Recorded data:
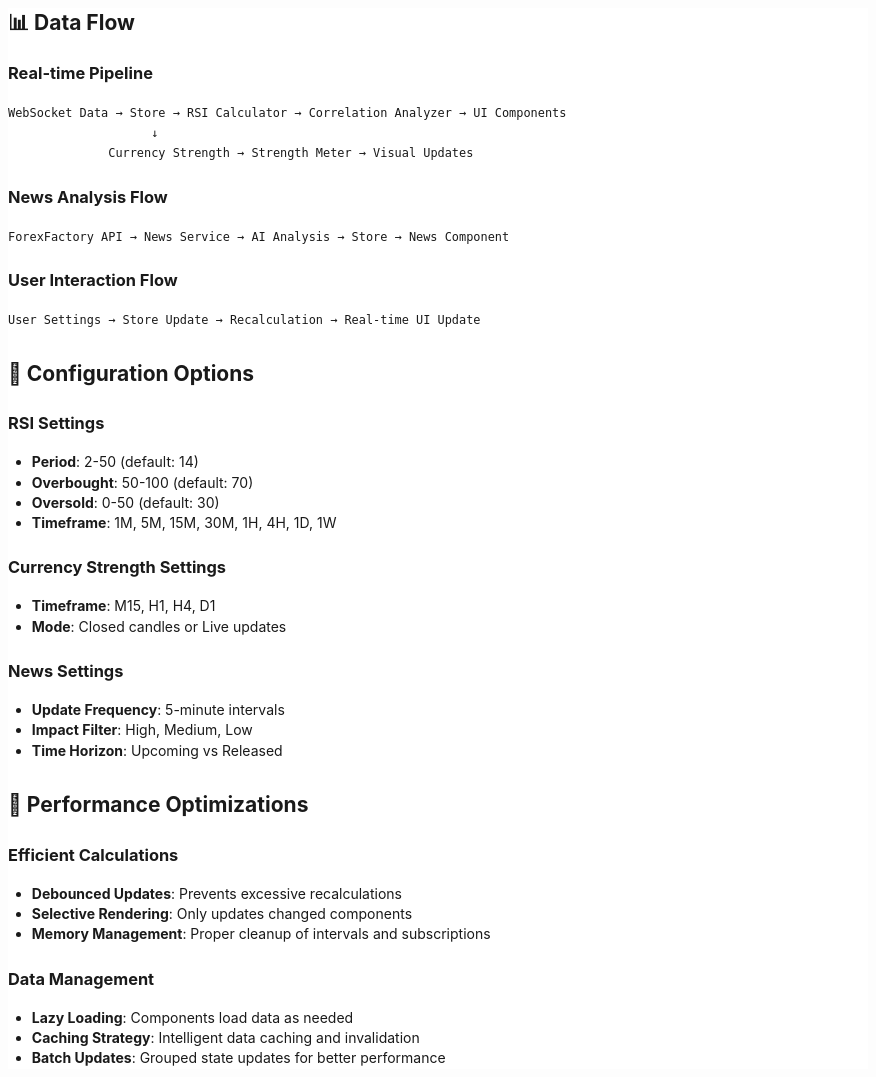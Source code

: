 ## 📊 Data Flow

### Real-time Pipeline
```
WebSocket Data → Store → RSI Calculator → Correlation Analyzer → UI Components
                    ↓
              Currency Strength → Strength Meter → Visual Updates
```

### News Analysis Flow
```
ForexFactory API → News Service → AI Analysis → Store → News Component
```

### User Interaction Flow
```
User Settings → Store Update → Recalculation → Real-time UI Update
```

## 🔧 Configuration Options

### RSI Settings
- **Period**: 2-50 (default: 14)
- **Overbought**: 50-100 (default: 70)
- **Oversold**: 0-50 (default: 30)
- **Timeframe**: 1M, 5M, 15M, 30M, 1H, 4H, 1D, 1W

### Currency Strength Settings
- **Timeframe**: M15, H1, H4, D1
- **Mode**: Closed candles or Live updates

### News Settings
- **Update Frequency**: 5-minute intervals
- **Impact Filter**: High, Medium, Low
- **Time Horizon**: Upcoming vs Released

## 🚦 Performance Optimizations

### Efficient Calculations
- **Debounced Updates**: Prevents excessive recalculations
- **Selective Rendering**: Only updates changed components
- **Memory Management**: Proper cleanup of intervals and subscriptions

### Data Management
- **Lazy Loading**: Components load data as needed
- **Caching Strategy**: Intelligent data caching and invalidation
- **Batch Updates**: Grouped state updates for better performance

◆ Required work ◆
The records must be copied with no word altered, and without their pictures.

◆ Exercise output ◆
Source code

: ## 📊 Data Flow

### Real-time Pipeline
```
WebSocket Data → Store → RSI Calculator → Correlation Analyzer → UI Components
                    ↓
              Currency Strength → Strength Meter → Visual Updates
```

### News Analysis Flow
```
ForexFactory API → News Service → AI Analysis → Store → News Component
```

### User Interaction Flow
```
User Settings → Store Update → Recalculation → Real-time UI Update
```

## 🔧 Configuration Options

### RSI Settings
- **Period**: 2-50 (default: 14)
- **Overbought**: 50-100 (default: 70)
- **Oversold**: 0-50 (default: 30)
- **Timeframe**: 1M, 5M, 15M, 30M, 1H, 4H, 1D, 1W

### Currency Strength Settings
- **Timeframe**: M15, H1, H4, D1
- **Mode**: Closed candles or Live updates

### News Settings
- **Update Frequency**: 5-minute intervals
- **Impact Filter**: High, Medium, Low
- **Time Horizon**: Upcoming vs Released

## 🚦 Performance Optimizations

### Efficient Calculations
- **Debounced Updates**: Prevents excessive recalculations
- **Selective Rendering**: Only updates changed components
- **Memory Management**: Proper cleanup of intervals and subscriptions

### Data Management
- **Lazy Loading**: Components load data as needed
- **Caching Strategy**: Intelligent data caching and invalidation
- **Batch Updates**: Grouped state updates for better performance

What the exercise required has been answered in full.